### WORK REQUEST
Where in the data does the word "entre" appear? Find those lines and copy them.

Stored data:
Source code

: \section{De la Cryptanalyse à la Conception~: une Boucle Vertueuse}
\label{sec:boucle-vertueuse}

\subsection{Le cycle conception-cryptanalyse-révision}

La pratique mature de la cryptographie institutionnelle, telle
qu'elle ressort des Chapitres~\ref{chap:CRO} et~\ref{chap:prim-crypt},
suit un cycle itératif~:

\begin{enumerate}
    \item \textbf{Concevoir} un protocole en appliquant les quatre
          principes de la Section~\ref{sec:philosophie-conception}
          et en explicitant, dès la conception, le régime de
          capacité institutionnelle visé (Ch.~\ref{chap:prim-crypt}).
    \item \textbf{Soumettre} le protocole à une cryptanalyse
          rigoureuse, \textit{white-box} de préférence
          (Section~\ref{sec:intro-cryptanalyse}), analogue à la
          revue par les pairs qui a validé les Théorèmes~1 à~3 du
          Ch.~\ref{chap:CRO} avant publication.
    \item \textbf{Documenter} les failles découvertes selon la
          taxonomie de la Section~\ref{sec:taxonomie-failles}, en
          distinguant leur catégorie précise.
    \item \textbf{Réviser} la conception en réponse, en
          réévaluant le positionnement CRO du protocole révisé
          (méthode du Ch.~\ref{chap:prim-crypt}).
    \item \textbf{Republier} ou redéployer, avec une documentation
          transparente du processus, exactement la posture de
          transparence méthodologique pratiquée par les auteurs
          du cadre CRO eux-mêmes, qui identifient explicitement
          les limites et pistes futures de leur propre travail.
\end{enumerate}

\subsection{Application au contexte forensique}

==

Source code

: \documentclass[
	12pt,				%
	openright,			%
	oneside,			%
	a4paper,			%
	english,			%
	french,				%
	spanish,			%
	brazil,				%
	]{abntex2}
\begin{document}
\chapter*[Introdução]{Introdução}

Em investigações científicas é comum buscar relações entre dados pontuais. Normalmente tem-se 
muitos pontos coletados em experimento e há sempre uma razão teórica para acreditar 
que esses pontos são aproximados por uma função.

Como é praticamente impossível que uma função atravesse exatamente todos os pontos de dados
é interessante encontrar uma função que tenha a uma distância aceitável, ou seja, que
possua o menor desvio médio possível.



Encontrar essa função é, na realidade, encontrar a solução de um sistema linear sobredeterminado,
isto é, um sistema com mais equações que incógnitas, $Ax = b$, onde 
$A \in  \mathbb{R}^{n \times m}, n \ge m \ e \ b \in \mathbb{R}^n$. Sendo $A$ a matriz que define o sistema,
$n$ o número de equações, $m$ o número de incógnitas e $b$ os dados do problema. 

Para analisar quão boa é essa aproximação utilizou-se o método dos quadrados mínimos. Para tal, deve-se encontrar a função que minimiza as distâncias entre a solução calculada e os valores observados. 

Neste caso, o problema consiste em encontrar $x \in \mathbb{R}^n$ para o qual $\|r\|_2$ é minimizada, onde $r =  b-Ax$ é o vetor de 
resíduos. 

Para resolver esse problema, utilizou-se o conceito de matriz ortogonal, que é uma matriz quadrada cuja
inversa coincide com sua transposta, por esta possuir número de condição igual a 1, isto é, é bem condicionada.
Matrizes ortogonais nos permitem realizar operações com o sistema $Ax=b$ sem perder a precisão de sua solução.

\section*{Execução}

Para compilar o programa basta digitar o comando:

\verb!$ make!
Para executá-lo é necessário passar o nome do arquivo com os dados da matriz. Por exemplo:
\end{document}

### OUTPUT FOR THIS EXERCISE
Em investigações científicas é comum buscar relações entre dados pontuais. Normalmente tem-se 
Para analisar quão boa é essa aproximação utilizou-se o método dos quadrados mínimos. Para tal, deve-se encontrar a função que minimiza as distâncias entre a solução calculada e os valores observados. 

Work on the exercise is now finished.